But Truman, who had apparently researched local issues in the communities along the route of his trip before leaving Independence, couldn’t resist taking a jab at the Republican-controlled Congress for cutting funding for a floodwall in Wheeling. “Wheeling needs a floodwall badly,” he said, “and I’m sorry to learn that construction funds were stricken from the federal budget.”

He talked about how well the Chrysler was running, how hot it had been in the Midwest, how happy he and Bess were to be on the road again. His only regret, he said, was that he couldn’t travel incognito. “I’ve found that it’s impossible to travel cross-country unnoticed,” he told Williams. As if on cue, Williams overheard a hotel guest tell his young son, “That’s Mr. Truman over there.”
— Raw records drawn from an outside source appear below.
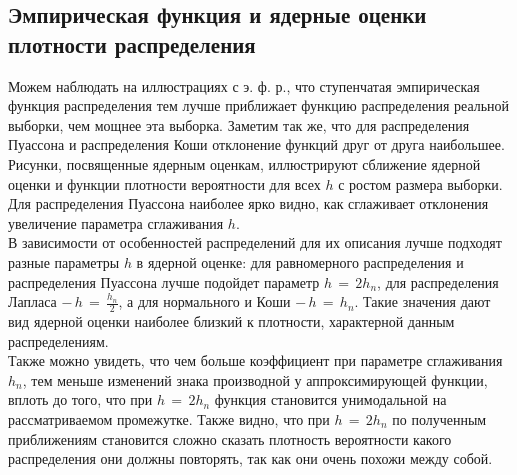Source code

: \subsection{Эмпирическая функция и ядерные оценки плотности распределения}
\begin{flushleft}
	Можем наблюдать на иллюстрациях с э. ф. р., что ступенчатая эмпирическая функция распределения тем лучше приближает функцию распределения реальной выборки, чем мощнее эта выборка. Заметим так же, что для распределения Пуассона и распределения Коши отклонение функций друг от друга наибольшее.\\
	Рисунки, посвященные ядерным оценкам, иллюстрируют сближение ядерной оценки и функции плотности вероятности для всех $h$ с ростом размера выборки. Для распределения Пуассона наиболее ярко видно, как сглаживает отклонения увеличение параметра сглаживания $h$.\\
	В зависимости от особенностей распределений для их описания лучше подходят разные параметры $h$ в ядерной оценке: для равномерного распределения и распределения Пуассона лучше подойдет параметр $h \,=\, 2h_n$, для	распределения Лапласа $-\, h \,=\, \frac{h_n}{2}$, а для нормального и Коши $-\, h \,=\, h_n$. Такие значения дают вид ядерной оценки наиболее близкий к плотности, характерной данным распределениям.\\
	Также можно увидеть, что чем больше коэффициент при параметре сглаживания $h_n$, тем меньше изменений знака производной у аппроксимирующей функции, вплоть до того, что при $h \,=\, 2h_n$ функция становится унимодальной на рассматриваемом промежутке. Также видно, что при $h \,=\, 2h_n$	по полученным приближениям становится сложно сказать плотность вероятности какого распределения они должны повторять, так как они очень похожи между собой.
\end{flushleft}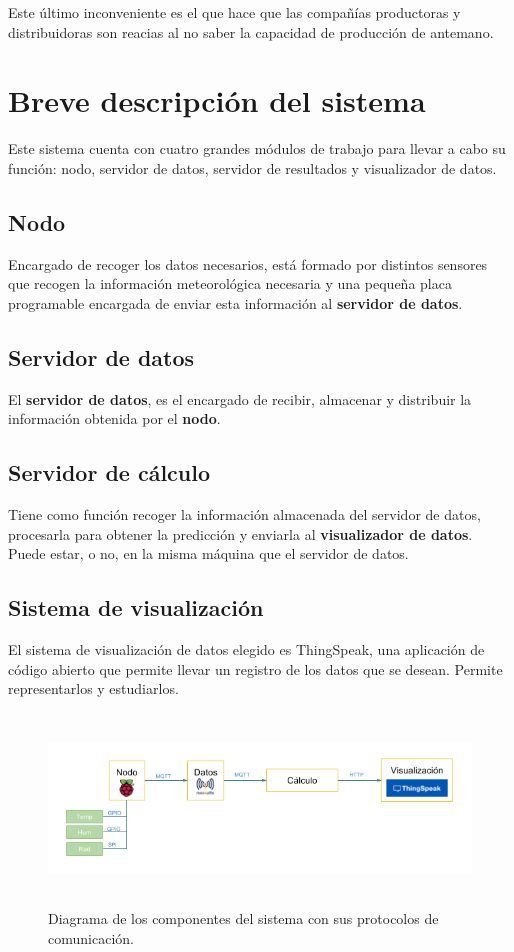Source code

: Este último inconveniente es el que hace que las compañías productoras y distribuidoras son reacias al no saber la capacidad de producción de antemano.

\section{Breve descripción del sistema}
\label{makereference1.2}

Este sistema cuenta con cuatro grandes módulos de trabajo para llevar a cabo su función: nodo, servidor de datos, servidor de resultados y visualizador de datos.

\subsection{Nodo}
\label{makereference1.2.1}
Encargado de recoger los datos necesarios, está formado por distintos sensores que recogen la información meteorológica necesaria y una pequeña placa programable encargada de enviar esta información al \textbf{servidor de datos}.

\subsection{Servidor de datos}
\label{makereference1.2.2}
El \textbf{servidor de datos}, es el encargado de recibir, almacenar y distribuir la información obtenida por el \textbf{nodo}.

\subsection{Servidor de cálculo}
\label{makereference1.2.3}
Tiene como función recoger la información almacenada del servidor de datos, procesarla para obtener la predicción y enviarla al \textbf{visualizador de datos}. Puede estar, o no, en la misma máquina que el servidor de datos.

\subsection{Sistema de visualización}
\label{makereference1.2.4}
El sistema de visualización de datos elegido es ThingSpeak, una aplicación de código abierto que permite llevar un registro de los datos que se desean. Permite representarlos y estudiarlos.

\begin{figure}[htb]
    \begin{center}
        \includegraphics[height=2in]{figures/diagrama-sistema.png}
        \caption{Diagrama de los componentes del sistema con sus protocolos de comunicación.}
    \end{center}
    \label{diagrama-sistema}
\end{figure}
The interview was interrupted when the desk clerk told Harry he had a phone call. The call was transferred to a lobby telephone. After a few minutes, Harry hung up the receiver and returned, smiling, to Williams. “Another nut caught up with me,” the former president said, laughing.

At eight-thirty Bess came down, and the former first couple had breakfast in the hotel’s coffee shop, probably the precursor to the Beans 2 Brew Café.

After breakfast, the Trumans checked out of the McLure. Before paying, though, Harry checked the bill very carefully. If there was one thing he couldn’t stand, it was being overcharged. In 1941—when he was in his second term as a U.S. senator, mind you—he wrote Bess from a Memphis hotel. “Had breakfast in the coffee shop downstairs and they charged me fifty-five centers for tomato juice, a little dab of oatmeal and milk and toast. I don’t mind losing one hundred dollars on a hoss race or a poker game with friends, but I do hate to pay fifty-five centers for a quarter breakfast.”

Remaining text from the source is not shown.